The Premier League Player of the Month for April, Jelavic has that slippery quality that allows him to move into excellent goalscoring positions ahead of the defenders marking him, as well as the clinical ability to finish the chance with effective, little fuss: all the makings of a top poacher, which is exactly what Everton need.
2) Jean Beausejour
Despite easily being the least high-profile player on this list, every Wigan fan will tell you that Beausejour has played an immense role in helping Wigan secure a 7th straight year in the Premier League. He moved up from Championship side Birmingham to Wigan for an undisclosed fee, and has been the most underrated signing of the January 2012 transfer window.
Capable of playing at both left-back and left-midfield, Beausejour’s versatility was a crucial factor in Wigan manager Roberto Martinez’s tactical decision to shift from his failing 4-2-3-1 formation to his eventually triumphant fluid 3-4-3 shape. Beausejour played as a left-wingback in this shape, pushing forward to support the attack when chasing a goal and dropping back to form a 5-4-1 shape if necessary.
The Chilean international was responsible for the whole left flank in his wingback role, and that no team other than Wolves attacked down the left side as much as Wigan did (42%), is a strong testament to Beausejour’s offensive contributions. In addition, no other Wigan player had as many assists (5), average key passes per league game (2.3) and average accurate crosses per league game (2.5) as Beausejour. He provided the width that Wigan needed to stretch teams when attacking as Wigan’s right wingback Emerson Boyce was never as attack-minded.
The likes of Victor Moses, Shaun Maloney and even Franco Di Santo might feature prominently on the Wigan 2011/2012 Season Review DVD, but every Wigan fan will also remember that Beausejour’s arrival and performances were arguably the catalyst for Wigan’s latest Great Escape.
1) Papiss Cisse
Over the past season, Newcastle have emphatically shown the rest of the Premier League clubs that there was value in the market via their signings of Yoann Cabaye and Demba Ba, but none has shone as brightly as Papiss Cisse.

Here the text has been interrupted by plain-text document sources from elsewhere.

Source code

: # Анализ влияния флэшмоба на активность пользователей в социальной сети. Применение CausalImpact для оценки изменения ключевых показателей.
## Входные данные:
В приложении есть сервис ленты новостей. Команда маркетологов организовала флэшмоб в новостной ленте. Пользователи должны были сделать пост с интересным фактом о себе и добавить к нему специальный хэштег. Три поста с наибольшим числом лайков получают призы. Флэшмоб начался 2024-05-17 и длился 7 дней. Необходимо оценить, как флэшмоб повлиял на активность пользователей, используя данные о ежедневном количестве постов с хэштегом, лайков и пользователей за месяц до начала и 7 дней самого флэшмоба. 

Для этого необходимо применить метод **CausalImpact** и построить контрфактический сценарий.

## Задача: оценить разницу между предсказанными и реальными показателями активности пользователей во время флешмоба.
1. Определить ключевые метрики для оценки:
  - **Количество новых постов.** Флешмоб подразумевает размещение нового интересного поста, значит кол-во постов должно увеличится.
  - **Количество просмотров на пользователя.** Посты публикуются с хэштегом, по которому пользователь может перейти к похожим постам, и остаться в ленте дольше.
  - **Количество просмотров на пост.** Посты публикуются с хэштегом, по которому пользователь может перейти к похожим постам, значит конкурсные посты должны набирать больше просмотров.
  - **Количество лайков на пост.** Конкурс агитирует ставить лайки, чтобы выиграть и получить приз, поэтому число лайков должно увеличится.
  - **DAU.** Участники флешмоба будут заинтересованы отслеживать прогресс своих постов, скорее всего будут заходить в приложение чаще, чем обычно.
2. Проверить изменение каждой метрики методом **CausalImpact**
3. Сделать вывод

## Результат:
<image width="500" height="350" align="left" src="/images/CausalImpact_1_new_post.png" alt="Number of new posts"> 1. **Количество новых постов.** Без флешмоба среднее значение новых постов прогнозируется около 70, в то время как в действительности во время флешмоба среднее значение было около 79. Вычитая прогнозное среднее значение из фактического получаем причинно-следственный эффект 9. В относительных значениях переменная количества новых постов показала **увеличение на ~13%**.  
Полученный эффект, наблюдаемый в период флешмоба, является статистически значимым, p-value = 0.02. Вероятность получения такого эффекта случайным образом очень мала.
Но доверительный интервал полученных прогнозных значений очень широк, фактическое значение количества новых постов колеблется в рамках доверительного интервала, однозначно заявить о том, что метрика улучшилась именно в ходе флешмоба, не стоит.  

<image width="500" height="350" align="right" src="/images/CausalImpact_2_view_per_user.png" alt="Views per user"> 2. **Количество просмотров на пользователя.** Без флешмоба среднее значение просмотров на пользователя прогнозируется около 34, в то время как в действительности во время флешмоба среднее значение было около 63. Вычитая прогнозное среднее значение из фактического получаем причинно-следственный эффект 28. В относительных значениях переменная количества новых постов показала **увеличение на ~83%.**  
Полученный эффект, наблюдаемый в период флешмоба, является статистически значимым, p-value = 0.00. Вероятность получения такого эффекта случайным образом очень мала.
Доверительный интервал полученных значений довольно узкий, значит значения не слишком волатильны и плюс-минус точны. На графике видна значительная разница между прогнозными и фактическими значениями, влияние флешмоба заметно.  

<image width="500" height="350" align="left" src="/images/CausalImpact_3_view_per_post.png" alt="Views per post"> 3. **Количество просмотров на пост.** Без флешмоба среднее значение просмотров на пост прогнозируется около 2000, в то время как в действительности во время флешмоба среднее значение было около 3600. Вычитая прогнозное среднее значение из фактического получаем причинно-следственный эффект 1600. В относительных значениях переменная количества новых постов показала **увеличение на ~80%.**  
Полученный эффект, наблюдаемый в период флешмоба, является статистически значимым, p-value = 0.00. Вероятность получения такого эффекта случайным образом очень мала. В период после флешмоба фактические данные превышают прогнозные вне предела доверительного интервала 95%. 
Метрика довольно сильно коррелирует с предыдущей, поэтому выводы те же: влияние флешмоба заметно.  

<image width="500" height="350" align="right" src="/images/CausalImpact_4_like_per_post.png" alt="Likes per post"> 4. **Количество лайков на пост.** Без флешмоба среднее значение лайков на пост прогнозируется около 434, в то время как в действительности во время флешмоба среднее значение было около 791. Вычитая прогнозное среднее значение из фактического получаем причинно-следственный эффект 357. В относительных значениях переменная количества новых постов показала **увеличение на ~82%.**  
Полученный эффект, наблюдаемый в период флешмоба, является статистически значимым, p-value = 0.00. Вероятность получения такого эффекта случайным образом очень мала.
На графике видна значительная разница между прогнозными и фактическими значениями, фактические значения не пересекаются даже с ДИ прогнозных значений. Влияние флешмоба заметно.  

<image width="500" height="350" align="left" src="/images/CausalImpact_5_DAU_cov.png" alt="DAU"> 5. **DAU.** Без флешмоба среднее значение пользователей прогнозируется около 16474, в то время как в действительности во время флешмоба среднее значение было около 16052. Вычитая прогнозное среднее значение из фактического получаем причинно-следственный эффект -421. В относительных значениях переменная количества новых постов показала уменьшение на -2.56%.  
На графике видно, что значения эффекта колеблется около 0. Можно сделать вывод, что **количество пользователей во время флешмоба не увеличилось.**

The Senegalese striker has quite simply, been unable to stop scoring since arriving in England for from SC Freiburg for a fee of £10 million. With 13 goals and 1 assist in 14 games, Cisse has proven he can handle the heavy responsibility of Newcastle’s legendary No.9 shirt.
Apart from his sheer rate of scoring, what makes Cisse stand out even more is the technique and class he exudes in socring his goals. His angled looping volley with the outside of his right boot against Chelsea was the jaw-dropping goal of the season, and even if critics point to the element of luck, they cannot deny the wonderful execution of his goals against Swansea.
In fact looking at all 13 goals he’s scored this season, Cisse has shown an impressive array of skills including crashing volleys, technical strikes, a willingness and ability to use both feet whenever necessary, aerial power, a poacher’s instinct and some nifty footwork to top it all off.
If he stays, he could very well be one of Newcastle’s and the league’s top stars.